In contrast, qHPNCs infected with the same VZV Gilden strain displayed significantly elevated levels of all secreted cytokines measured by ELISA compared to mock-infected qHPNCs (n = 3): IL-1β (p = 0.0002; q = 0.0005), IL-2 (p = 0.022; q = 0.026), IL-4 (p = 0.041; q = 0.043), IL-6 (p = 0.0002; q = 0.0005), IL-8 (p = 0.0001; q = 0.0005), IL-10 (p = 0.007; q = 0.014), IL-12p70 (p = 0.018, q = 0.025), IL-13 (p < 0.0001; q = 0.0005), IFN-γ (p = 0.016; q = 0.025), and TNF-α (p = 0.005; q = 0.01), translating to a significant fold change of VZV/mock-infected qHPNCs for IL-1β (5.31 ± 0.56), IL-2 (2.55 ± 0.74), IL-4 (2.09 ± 0.62), IL-6 (3.09 ± 0.27), IL-8 (6.11 ± 0.59), IL-10 (4.59 ± 1.21), IL-12p70 (2.1 ± 0.48), IL-13 (2.9 ± 0.18), IFN-γ (1.63 ± 0.27), and TNF-α (4.71 ± 1.17) (mean ± SD; Fig. 4a, dark gray bars). The ability of the VZV Gilden strain to induce secretion of proinflammatory cytokines in HPNCs is consistent with results using the VZV Ellen strain in a prior report [16]. Transcripts for IL-10 were not detected in either mock- or VZV-infected qHPNCs. RNA transcripts for IL-2 and IFN-γ were not detected in mock-infected qHPNCs but were detected in all VZV-infected qHPNCs (17.5 ± 1.16 and 16.78 ± 0.71, respectively; n = 3, delta CT ± SD relative to GAPDH). Compared to mock-infected qHPNCs, transcripts in VZV-infected qHPNCs showed an upward trend for IL-4 (1.56 ± 0.29), IL-8 (6.7 ± 5.42), IL-13 (19.7 ± 18.21), and TNF-α (53.68 ± 18.31) but a downward trend for IL-1β (0.19 ± 0.11) and IL-12p70 (0.05 ± 0.03) (mean fold change ± SD; n = 3). IL-6 transcripts remained unchanged (0.98 ± 0.05) (mean fold change ± SD; n = 3). The discrepancy between secreted cytokine increases in VZV-infected cells and the undetectable, unchanged, or decreased transcripts for IL-10, IL-1β, IL-12p70, and IL-6 may be due to a negative feedback loop, transcripts below the level of quantitation on qPCR, or the fact that secreted cytokines represented cumulative cytokine production over the 3 days of infection, whereas transcripts only represented a single point.

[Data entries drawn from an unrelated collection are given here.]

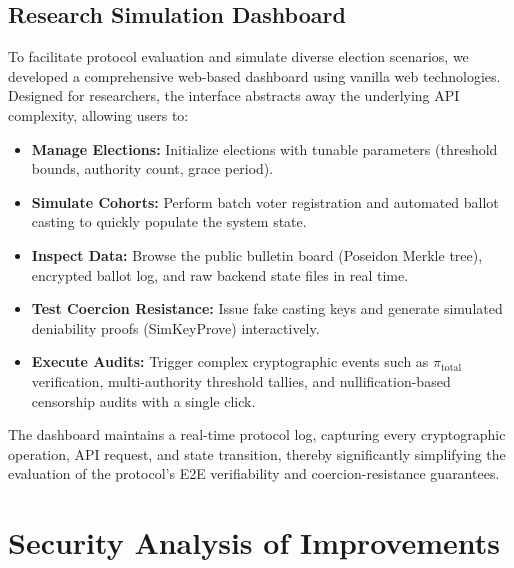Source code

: \documentclass[conference]{IEEEtran}
\begin{document}
\subsection{Research Simulation Dashboard}

To facilitate protocol evaluation and simulate diverse election scenarios, we developed a comprehensive web-based dashboard using vanilla web technologies. Designed for researchers, the interface abstracts away the underlying API complexity, allowing users to:
\begin{itemize}
  \item \textbf{Manage Elections:} Initialize elections with tunable parameters (threshold bounds, authority count, grace period).
  \item \textbf{Simulate Cohorts:} Perform batch voter registration and automated ballot casting to quickly populate the system state.
  \item \textbf{Inspect Data:} Browse the public bulletin board (Poseidon Merkle tree), encrypted ballot log, and raw backend state files in real time.
  \item \textbf{Test Coercion Resistance:} Issue fake casting keys and generate simulated deniability proofs (\textsf{SimKeyProve}) interactively.
  \item \textbf{Execute Audits:} Trigger complex cryptographic events such as $\pi_{\text{total}}$ verification, multi-authority threshold tallies, and nullification-based censorship audits with a single click.
\end{itemize}

The dashboard maintains a real-time protocol log, capturing every cryptographic operation, API request, and state transition, thereby significantly simplifying the evaluation of the protocol's E2E verifiability and coercion-resistance guarantees.


\section{Security Analysis of Improvements}
\label{sec:security}
\end{document}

To determine the functional significance of cytokines detected, the ability of conditioned supernatant to attract PBMCs was measured in a chemotaxis assay. Consistent with the reduced or unchanged cytokine concentrations, the number of migrating PBMCs towards supernatant from either VZV-infected qHA-sps or qHA-hps did not differ from that in their respective mock groups (0.82 ± 0.41 and 0.92 ± 0.32, respectively; mean fold change ± SD; p > 0.05, n = 7) (Fig. 4b, black and light gray bars, respectively). In contrast, conditioned supernatant from VZV-infected qHPNCs, which had elevated levels of multiple proinflammatory cytokines, attracted significantly more PBMCs compared to mock-infected qHPNCs (5.24 ± 2.61; mean fold change ± SD; p < 0.001, n = 4) (Fig. 4b, dark gray bars, respectively). Chemokine (C-C motif) ligand 2 (CCL-2), used as a positive control (20 pg/mL, diluted in quiescent astrocyte media), attracted a significant number of PBMCs (4.88 ± 1.22, mean fold change ± SD relative to medium only, p < 0.01, n = 2); quiescent astrocyte medium (0.56 ± 0.19, n = 3; mean fold change ± SD) was used as a negative control (Fig. 4b).